Snook also walked the committee through the current working version of council’s eventual proposed draft budget that FFM worked on during Executive Council’s just-concluded four-day meeting here.

Jefferts Schori has asked both council members and the PB&F committee not to disclose the details of that working version because of its pending public release.

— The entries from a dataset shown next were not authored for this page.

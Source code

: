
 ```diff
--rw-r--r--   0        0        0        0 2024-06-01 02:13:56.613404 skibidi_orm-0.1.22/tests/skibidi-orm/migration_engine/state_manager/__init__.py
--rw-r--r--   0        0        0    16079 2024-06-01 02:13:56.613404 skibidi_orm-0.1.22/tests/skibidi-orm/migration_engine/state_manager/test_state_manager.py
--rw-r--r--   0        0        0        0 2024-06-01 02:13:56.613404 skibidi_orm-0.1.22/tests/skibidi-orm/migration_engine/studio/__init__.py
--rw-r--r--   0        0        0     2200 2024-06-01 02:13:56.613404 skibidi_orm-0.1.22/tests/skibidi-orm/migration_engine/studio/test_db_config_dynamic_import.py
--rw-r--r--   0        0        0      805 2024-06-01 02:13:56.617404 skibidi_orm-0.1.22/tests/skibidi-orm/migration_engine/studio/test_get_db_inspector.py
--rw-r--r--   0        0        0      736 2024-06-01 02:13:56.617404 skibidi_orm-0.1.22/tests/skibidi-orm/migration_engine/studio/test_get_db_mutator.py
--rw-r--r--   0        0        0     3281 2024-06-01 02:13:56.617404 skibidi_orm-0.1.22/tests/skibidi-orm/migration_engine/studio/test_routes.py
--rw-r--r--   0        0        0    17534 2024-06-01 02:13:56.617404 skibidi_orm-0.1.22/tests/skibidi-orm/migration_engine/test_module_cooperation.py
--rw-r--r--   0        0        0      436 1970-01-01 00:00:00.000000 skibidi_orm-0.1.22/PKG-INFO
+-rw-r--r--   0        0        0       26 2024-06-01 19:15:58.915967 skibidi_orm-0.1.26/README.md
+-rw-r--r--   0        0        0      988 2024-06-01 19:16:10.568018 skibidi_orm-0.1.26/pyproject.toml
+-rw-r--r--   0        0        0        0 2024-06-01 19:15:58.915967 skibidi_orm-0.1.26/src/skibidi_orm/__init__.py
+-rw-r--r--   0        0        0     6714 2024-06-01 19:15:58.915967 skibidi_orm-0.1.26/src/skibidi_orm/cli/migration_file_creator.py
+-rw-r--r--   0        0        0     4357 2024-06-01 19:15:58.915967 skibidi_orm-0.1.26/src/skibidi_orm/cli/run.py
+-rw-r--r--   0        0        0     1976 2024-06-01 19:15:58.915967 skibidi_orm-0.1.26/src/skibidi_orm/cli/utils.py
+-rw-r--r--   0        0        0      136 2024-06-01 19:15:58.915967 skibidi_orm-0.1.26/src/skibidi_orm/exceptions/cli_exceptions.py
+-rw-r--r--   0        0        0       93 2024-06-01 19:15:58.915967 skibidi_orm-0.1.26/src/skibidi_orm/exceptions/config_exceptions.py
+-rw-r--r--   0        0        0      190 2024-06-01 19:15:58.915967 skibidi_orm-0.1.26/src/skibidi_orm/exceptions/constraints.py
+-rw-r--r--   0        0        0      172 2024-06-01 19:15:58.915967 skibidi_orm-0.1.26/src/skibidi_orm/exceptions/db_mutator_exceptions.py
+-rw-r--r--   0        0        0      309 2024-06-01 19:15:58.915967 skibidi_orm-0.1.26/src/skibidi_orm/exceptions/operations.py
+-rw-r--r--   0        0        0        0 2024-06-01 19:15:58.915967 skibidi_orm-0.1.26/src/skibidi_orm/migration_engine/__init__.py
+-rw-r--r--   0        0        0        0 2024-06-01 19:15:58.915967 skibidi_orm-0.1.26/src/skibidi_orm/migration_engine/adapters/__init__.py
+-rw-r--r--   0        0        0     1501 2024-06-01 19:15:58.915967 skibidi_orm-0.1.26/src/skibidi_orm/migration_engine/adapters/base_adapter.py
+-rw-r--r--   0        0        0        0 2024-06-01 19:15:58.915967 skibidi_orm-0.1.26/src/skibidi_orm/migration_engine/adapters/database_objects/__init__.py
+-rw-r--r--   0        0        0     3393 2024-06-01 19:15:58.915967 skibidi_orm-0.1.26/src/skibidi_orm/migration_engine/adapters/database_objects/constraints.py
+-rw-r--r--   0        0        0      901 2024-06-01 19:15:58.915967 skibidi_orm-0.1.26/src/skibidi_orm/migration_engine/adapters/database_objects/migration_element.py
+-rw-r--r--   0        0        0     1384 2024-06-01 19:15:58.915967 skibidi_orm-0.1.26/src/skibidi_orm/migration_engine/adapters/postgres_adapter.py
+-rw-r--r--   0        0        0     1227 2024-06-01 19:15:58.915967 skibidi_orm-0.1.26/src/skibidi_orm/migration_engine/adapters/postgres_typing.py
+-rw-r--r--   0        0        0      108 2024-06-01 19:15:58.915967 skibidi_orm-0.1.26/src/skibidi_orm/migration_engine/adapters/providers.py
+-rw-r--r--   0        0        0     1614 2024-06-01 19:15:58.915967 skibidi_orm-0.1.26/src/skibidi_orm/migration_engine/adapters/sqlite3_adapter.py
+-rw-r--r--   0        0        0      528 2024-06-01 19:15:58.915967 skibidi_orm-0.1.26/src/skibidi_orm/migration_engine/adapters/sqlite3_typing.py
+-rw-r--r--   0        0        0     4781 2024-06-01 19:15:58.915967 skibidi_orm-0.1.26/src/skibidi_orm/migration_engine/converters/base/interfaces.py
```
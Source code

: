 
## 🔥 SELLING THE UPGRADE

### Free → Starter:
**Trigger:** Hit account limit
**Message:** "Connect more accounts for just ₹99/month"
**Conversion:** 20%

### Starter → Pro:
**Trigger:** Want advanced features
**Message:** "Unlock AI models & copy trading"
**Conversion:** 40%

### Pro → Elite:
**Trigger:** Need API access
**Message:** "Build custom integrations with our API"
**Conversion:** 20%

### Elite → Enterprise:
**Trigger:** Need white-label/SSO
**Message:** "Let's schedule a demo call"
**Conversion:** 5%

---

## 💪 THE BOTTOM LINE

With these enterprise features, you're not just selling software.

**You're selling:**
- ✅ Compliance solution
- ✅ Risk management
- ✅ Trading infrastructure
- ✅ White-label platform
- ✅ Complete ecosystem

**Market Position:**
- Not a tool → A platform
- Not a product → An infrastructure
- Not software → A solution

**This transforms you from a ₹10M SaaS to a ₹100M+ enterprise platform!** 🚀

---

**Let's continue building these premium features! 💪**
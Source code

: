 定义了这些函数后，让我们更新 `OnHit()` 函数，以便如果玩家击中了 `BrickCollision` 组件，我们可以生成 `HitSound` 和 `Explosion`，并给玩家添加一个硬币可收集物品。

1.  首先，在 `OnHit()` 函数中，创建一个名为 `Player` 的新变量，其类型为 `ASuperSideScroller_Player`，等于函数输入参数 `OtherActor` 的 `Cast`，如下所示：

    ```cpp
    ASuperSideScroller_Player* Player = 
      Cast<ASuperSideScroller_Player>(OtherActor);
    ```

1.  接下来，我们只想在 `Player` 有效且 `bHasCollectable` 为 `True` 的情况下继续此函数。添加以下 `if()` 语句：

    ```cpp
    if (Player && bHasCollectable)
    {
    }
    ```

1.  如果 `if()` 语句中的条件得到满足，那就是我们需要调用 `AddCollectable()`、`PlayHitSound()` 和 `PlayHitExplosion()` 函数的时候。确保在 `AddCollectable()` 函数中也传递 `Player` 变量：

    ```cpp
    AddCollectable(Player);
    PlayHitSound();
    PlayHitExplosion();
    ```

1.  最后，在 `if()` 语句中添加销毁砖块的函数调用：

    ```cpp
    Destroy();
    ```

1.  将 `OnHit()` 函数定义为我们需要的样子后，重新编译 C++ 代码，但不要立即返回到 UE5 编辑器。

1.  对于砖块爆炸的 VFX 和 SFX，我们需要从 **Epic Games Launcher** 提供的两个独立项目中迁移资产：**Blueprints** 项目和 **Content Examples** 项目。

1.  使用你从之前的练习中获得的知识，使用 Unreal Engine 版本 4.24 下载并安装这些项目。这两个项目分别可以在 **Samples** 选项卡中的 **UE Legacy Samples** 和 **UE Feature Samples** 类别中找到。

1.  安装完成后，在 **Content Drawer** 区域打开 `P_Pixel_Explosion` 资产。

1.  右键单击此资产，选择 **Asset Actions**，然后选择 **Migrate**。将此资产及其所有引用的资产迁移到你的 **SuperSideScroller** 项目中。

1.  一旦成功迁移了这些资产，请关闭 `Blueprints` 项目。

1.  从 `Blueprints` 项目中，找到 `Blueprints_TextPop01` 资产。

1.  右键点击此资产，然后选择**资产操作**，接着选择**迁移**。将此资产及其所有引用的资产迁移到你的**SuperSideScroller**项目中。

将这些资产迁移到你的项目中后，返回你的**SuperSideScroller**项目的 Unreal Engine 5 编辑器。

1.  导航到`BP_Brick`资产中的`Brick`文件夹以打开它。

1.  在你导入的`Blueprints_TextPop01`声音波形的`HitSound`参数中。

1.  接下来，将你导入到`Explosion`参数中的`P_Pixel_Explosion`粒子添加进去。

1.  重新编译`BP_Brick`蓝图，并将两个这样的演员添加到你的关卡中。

Next steps in the budget process

  • Soon after PB&F’s meeting concludes, FFM will post its working version of the proposed draft budget on the General Convention Office’s website, along with a narrative that is still in the works explaining its assumptions and construction. Hollingsworth told PB&F on Oct. 29 that the posting will also have a short survey, including an inquiry about the level of the diocesan asking. There will be a dedicated e-mail address for people who want to comment on the yet-to-be-finalized version.
  • FFM will revise the budget based on comments from PB&F and the wider church, and have a final draft budget ready for the full council’s consideration during its Jan. 9-11, 2015 meeting.
  • According to the joint rules of General Convention (joint rule II.10.c.ii), Executive Council must give its proposed draft budget to PB&F no less than four months before the start of General Convention (essentially by February of convention year).
  • PB&F meets again Feb. 23-25, 2015, to begin work on council’s proposed draft budget. PB&F uses that budget and any legislation passed by or being considered by General Convention to create a final budget proposal. Convention legislative committees and PB&F will begin meeting in Salt Lake City on June 23, 2015, ahead of the June 25-July 3 meeting of convention in the Utah capital city.
  • PB&F’s budget must be presented to a joint session of the houses of Bishops and Deputies no later than the third day before convention’s scheduled adjournment. According to the draft convention schedule, that presentation is set to take place at 2:15 p.m. MDT on July 1.
  • The two houses then debate and vote on the budget separately. Both houses must approve the same version of the budget, which takes effect at the beginning of 2016.
  • Typically, Executive Council often has to revise each of the three annual budgets based on changing income and expenses.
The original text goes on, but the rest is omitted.